╭─ Recorded information

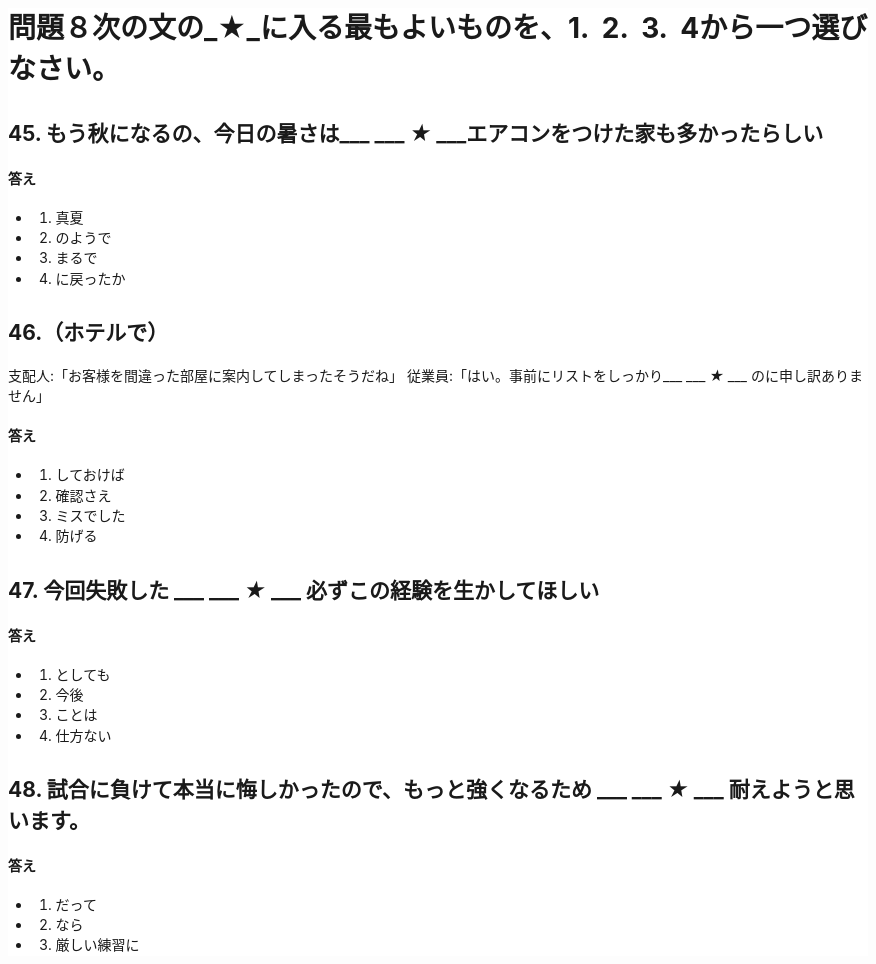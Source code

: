 
# 問題８次の文の_★_に入る最もよいものを、1.  2.  3.  4から一つ選びなさい。

## 45. もう秋になるの、今日の暑さは___ ___ _★_ ___エアコンをつけた家も多かったらしい

#### 答え

- 1) 真夏

- 2) のようで

- 3) まるで

- 4) に戻ったか



## 46.（ホテルで）

支配人:「お客様を間違った部屋に案内してしまったそうだね」 従業員:「はい。事前にリストをしっかり___ ___ _★_ ___ のに申し訳ありません」

#### 答え

- 1) しておけば

- 2) 確認さえ

- 3) ミスでした

- 4) 防げる



## 47. 今回失敗した ___ ___ _★_ ___ 必ずこの経験を生かしてほしい

#### 答え

- 1) としても

- 2) 今後

- 3) ことは

- 4) 仕方ない



## 48. 試合に負けて本当に悔しかったので、もっと強くなるため ___ ___ _★_ ___ 耐えようと思います。

#### 答え

- 1) だって

- 2) なら

- 3) 厳しい練習に

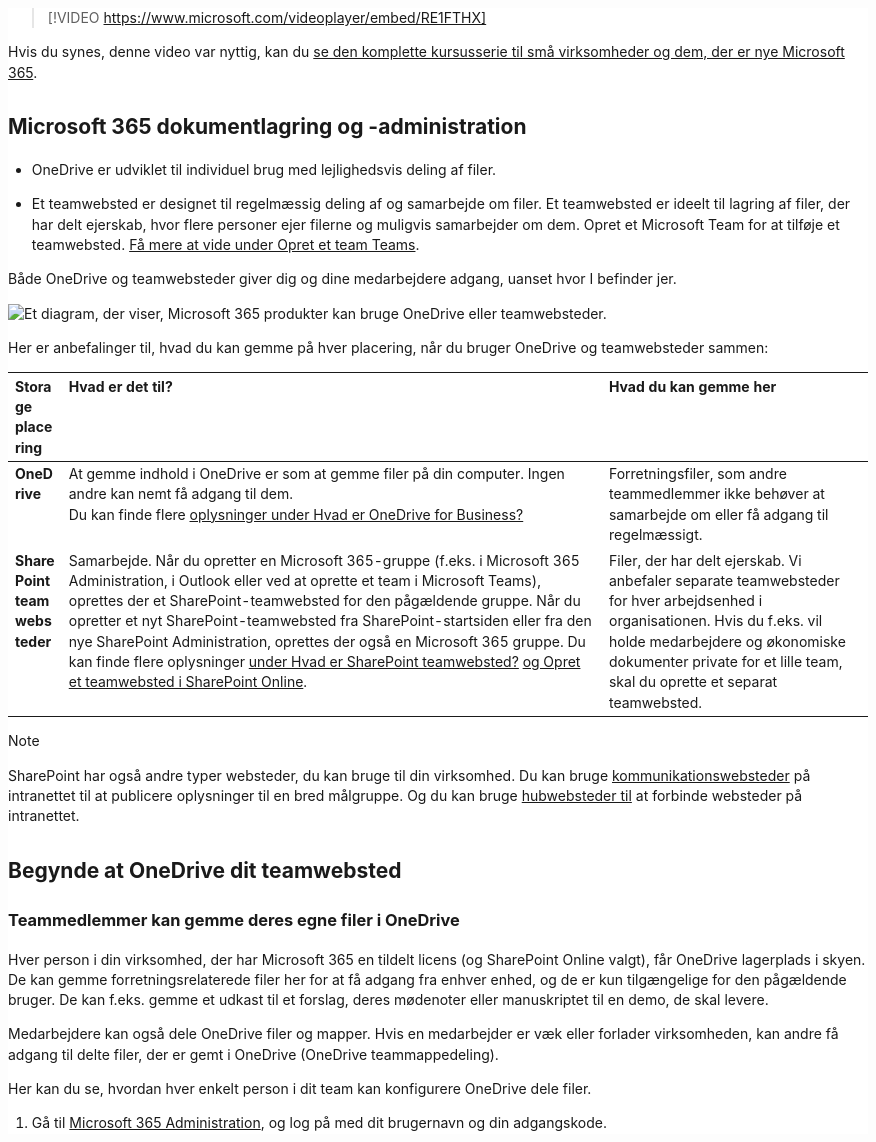 > [!VIDEO https://www.microsoft.com/videoplayer/embed/RE1FTHX] 

Hvis du synes, denne video var nyttig, kan du [se den komplette kursusserie til små virksomheder og dem, der er nye Microsoft 365](../../business-video/index.yml).

## <a name="microsoft-365-document-storage-and-management"></a>Microsoft 365 dokumentlagring og -administration

- OneDrive er udviklet til individuel brug med lejlighedsvis deling af filer.

- Et teamwebsted er designet til regelmæssig deling af og samarbejde om filer. Et teamwebsted er ideelt til lagring af filer, der har delt ejerskab, hvor flere personer ejer filerne og muligvis samarbejder om dem. Opret et Microsoft Team for at tilføje et teamwebsted. [Få mere at vide under Opret et team Teams](https://support.microsoft.com/office/174adf5f-846b-4780-b765-de1a0a737e2b).

Både OneDrive og teamwebsteder giver dig og dine medarbejdere adgang, uanset hvor I befinder jer.
  
![Et diagram, der viser, Microsoft 365 produkter kan bruge OneDrive eller teamwebsteder.](../../media/7493131e-665f-4dbd-9a60-f5612aea7e42.png)
  
Her er anbefalinger til, hvad du kan gemme på hver placering, når du bruger OneDrive og teamwebsteder sammen:<br/>

  
|Storage placering|Hvad er det til?|Hvad du kan gemme her|
|:-----|:-----|:-----|
|**OneDrive** |At gemme indhold i OneDrive er som at gemme filer på din computer. Ingen andre kan nemt få adgang til dem.<br/> Du kan finde flere [oplysninger under Hvad er OneDrive for Business?](https://support.microsoft.com/office/187f90af-056f-47c0-9656-cc0ddca7fdc2) <br/> |Forretningsfiler, som andre teammedlemmer ikke behøver at samarbejde om eller få adgang til regelmæssigt.<br/> |
|**SharePoint teamwebsteder** <br/> |Samarbejde. Når du opretter en Microsoft 365-gruppe (f.eks. i Microsoft 365 Administration, i Outlook eller ved at oprette et team i Microsoft Teams), oprettes der et SharePoint-teamwebsted for den pågældende gruppe. Når du opretter et nyt SharePoint-teamwebsted fra SharePoint-startsiden eller fra den nye SharePoint Administration, oprettes der også en Microsoft 365 gruppe. Du kan finde flere oplysninger [under Hvad er SharePoint teamwebsted?](https://support.microsoft.com/office/75545757-36c3-46a7-beed-0aaa74f0401e) [og Opret et teamwebsted i SharePoint Online](https://support.microsoft.com/office/ef10c1e7-15f3-42a3-98aa-b5972711777d).  <br/> |Filer, der har delt ejerskab. Vi anbefaler separate teamwebsteder for hver arbejdsenhed i organisationen. Hvis du f.eks. vil holde medarbejdere og økonomiske dokumenter private for et lille team, skal du oprette et separat teamwebsted.  <br/> |

> [!NOTE]
> SharePoint har også andre typer websteder, du kan bruge til din virksomhed. Du kan bruge [kommunikationswebsteder](https://support.microsoft.com/office/7fb44b20-a72f-4d2c-9173-fc8f59ba50eb) på intranettet til at publicere oplysninger til en bred målgruppe. Og du kan bruge [hubwebsteder til](https://support.microsoft.com/office/fe26ae84-14b7-45b6-a6d1-948b3966427f) at forbinde websteder på intranettet.
  
## <a name="start-using-onedrive-and-your-team-site"></a>Begynde at OneDrive dit teamwebsted

### <a name="team-members-can-store-their-own-files-in-onedrive"></a>Teammedlemmer kan gemme deres egne filer i OneDrive

Hver person i din virksomhed, der har Microsoft 365 en tildelt licens (og SharePoint Online valgt), får OneDrive lagerplads i skyen. De kan gemme forretningsrelaterede filer her for at få adgang fra enhver enhed, og de er kun tilgængelige for den pågældende bruger. De kan f.eks. gemme et udkast til et forslag, deres mødenoter eller manuskriptet til en demo, de skal levere.
  
Medarbejdere kan også dele OneDrive filer og mapper. Hvis en medarbejder er væk eller forlader virksomheden, kan andre få adgang til delte filer, der er gemt i OneDrive (OneDrive teammappedeling).
  
Her kan du se, hvordan hver enkelt person i dit team kan konfigurere OneDrive dele filer.

1. Gå til <a href="https://admin.microsoft.com/ " target="_blank">Microsoft 365 Administration</a>, og log på med dit brugernavn og din adgangskode.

╰─

> [Work required]
Every line above in which the word "også" is present must be copied into the answer.

> [Answer box]
|**SharePoint teamwebsteder** <br/> |Samarbejde. Når du opretter en Microsoft 365-gruppe (f.eks. i Microsoft 365 Administration, i Outlook eller ved at oprette et team i Microsoft Teams), oprettes der et SharePoint-teamwebsted for den pågældende gruppe. Når du opretter et nyt SharePoint-teamwebsted fra SharePoint-startsiden eller fra den nye SharePoint Administration, oprettes der også en Microsoft 365 gruppe. Du kan finde flere oplysninger [under Hvad er SharePoint teamwebsted?](https://support.microsoft.com/office/75545757-36c3-46a7-beed-0aaa74f0401e) [og Opret et teamwebsted i SharePoint Online](https://support.microsoft.com/office/ef10c1e7-15f3-42a3-98aa-b5972711777d).  <br/> |Filer, der har delt ejerskab. Vi anbefaler separate teamwebsteder for hver arbejdsenhed i organisationen. Hvis du f.eks. vil holde medarbejdere og økonomiske dokumenter private for et lille team, skal du oprette et separat teamwebsted.  <br/> |
> SharePoint har også andre typer websteder, du kan bruge til din virksomhed. Du kan bruge [kommunikationswebsteder](https://support.microsoft.com/office/7fb44b20-a72f-4d2c-9173-fc8f59ba50eb) på intranettet til at publicere oplysninger til en bred målgruppe. Og du kan bruge [hubwebsteder til](https://support.microsoft.com/office/fe26ae84-14b7-45b6-a6d1-948b3966427f) at forbinde websteder på intranettet.
Medarbejdere kan også dele OneDrive filer og mapper. Hvis en medarbejder er væk eller forlader virksomheden, kan andre få adgang til delte filer, der er gemt i OneDrive (OneDrive teammappedeling).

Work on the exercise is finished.